Karl Kraus, Viennese hater of baggy monsters, claimed a congenital inability to read novels. "Though I can work for sixteen hours at a stretch without fatigue," he wrote, "the slightest attempt to read about how Walter, entering the hall, glanced at the clock, sends me into a deep and dreamless sleep." How then would Kraus have reacted to tree-gobbling tomes like these two, published to coincide with the fortieth anniversary of Thomas Mann's death?
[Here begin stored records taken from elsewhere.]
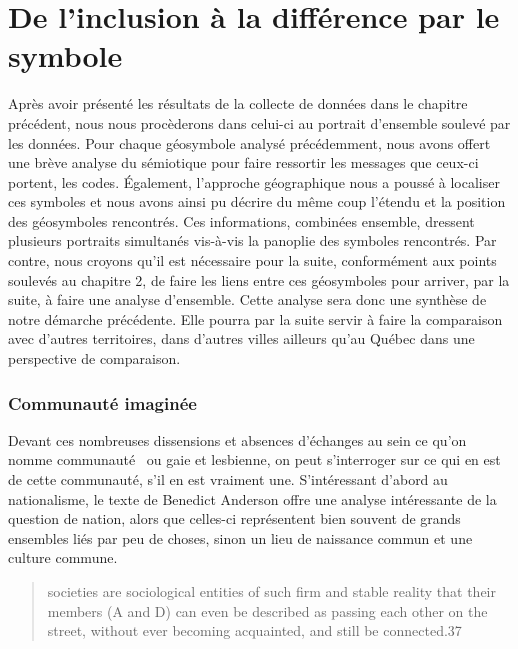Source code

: 
\chapter{De l'inclusion à la différence par le symbole}
\label{cha:de_l_inclusion_la_diff_rence_par_le_symbole}

Après avoir présenté les résultats de la collecte de données dans le chapitre précédent, nous nous procèderons dans celui-ci au portrait d'ensemble soulevé par les données.
Pour chaque géosymbole analysé précédemment, nous avons offert une brève analyse du sémiotique pour faire ressortir les messages que ceux-ci portent, les codes.
Également, l'approche géographique nous a poussé à localiser ces symboles et nous avons ainsi pu décrire du même coup l'étendu et la position des géosymboles rencontrés.
Ces informations, combinées ensemble, dressent plusieurs portraits simultanés vis-à-vis la panoplie des symboles rencontrés.
Par contre, nous croyons qu'il est nécessaire pour la suite, conformément aux points soulevés au chapitre 2, de faire les liens entre ces géosymboles pour arriver, par la suite, à faire une analyse d'ensemble.
Cette analyse sera donc une synthèse de notre démarche précédente.
Elle pourra par la suite servir à faire la comparaison avec d'autres territoires, dans d'autres villes ailleurs qu'au Québec dans une perspective de comparaison.


\subsection{Communauté imaginée}
\label{sub:communaut_imagin_e}
Devant ces nombreuses dissensions et absences d'échanges au sein ce qu'on nomme communauté~\lgbt{} ou gaie et lesbienne, on peut s'interroger sur ce qui en est de cette communauté, s'il en est vraiment une.
S'intéressant d'abord au nationalisme, le texte de Benedict Anderson offre une analyse intéressante de la question de nation, alors que celles-ci représentent bien souvent de grands ensembles liés par peu de choses, sinon un lieu de naissance commun et une culture commune.
\begin{quote}	
societies are sociological entities of such firm and stable reality that their members (A and D) can even be described as passing each other on the street, without ever becoming acquainted, and still be connected.37 \citep{Anderson1983}
\end{quote}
Would he have stayed awake long enough for Donald Prater to tell him that Erika Mann once put her parents on the train for Luebeck, "while she drove back to Zuerich (very nearly being carried off too when, after an alarming struggle to get them aboard, the train pulled out without warning and she barely had time to jump from the running-board)"; or to discover from Klaus Harpprecht that a hotel in Locarno where Mann once stayed failed to provide "a tumbler in the bathroom, so that he had to put water in the soap-dish to take his customary sleeping pill"? Goethe famously remarked that Schiller was great even when cutting his fingernails; but he also observed in a valedictory poem that his friend had left far behind him "the commonplace things that bind the rest of us". Surely all the dead, great or otherwise, should be allowed to do the same?
Still, publishers believe there is a market for such resurrected minutiae, so biographies continue to be as lengthy as the economics of book production allow. Surprising, then, that their authors still feel obliged to apologize for omissions. Prater and Harpprecht profess to have left out the same things.
"This is not a literary biography", says Harpprecht with over 2,000 pages down and 200 still to go. Prater puts essentially the same statement up front, disclaiming in his introduction any ambition to engage with Mann's creative works. Both give the same reason: literary judgments are best left to "specialists"; and in any case, an attempt to "reach the summit of the mountain of secondary literature" (Prater's phrase) would have made their enterprise impossible. This is mistaken. Mann did not write for specialists, so those who count as such should enjoy no monopoly on assessing his achievement; and the high peaks of Mann criticism (including, in English, Erich Heller, T. J. Reed and J. P. Stern) are worth scaling for the sake of the view. In fact, Harpprecht gives a good deal of attention to Mann's creative writings, to the benefit of his book. Prater, unfortunately, means what he says. This is all the stranger because in his earlier, well-received biography of Rilke (1986), he stressed the "significant interconnection" between his subject's life and works; there, too, Prater disclaimed ambitions to interpret the poetry, but he expressly made it his business "to explore how (the works) grew and the part they played in Rilke's life". This time, he is determined to abide by a strict interpretation of his laconic subtitle and provide simply "A life". A questionable project, for two reasons.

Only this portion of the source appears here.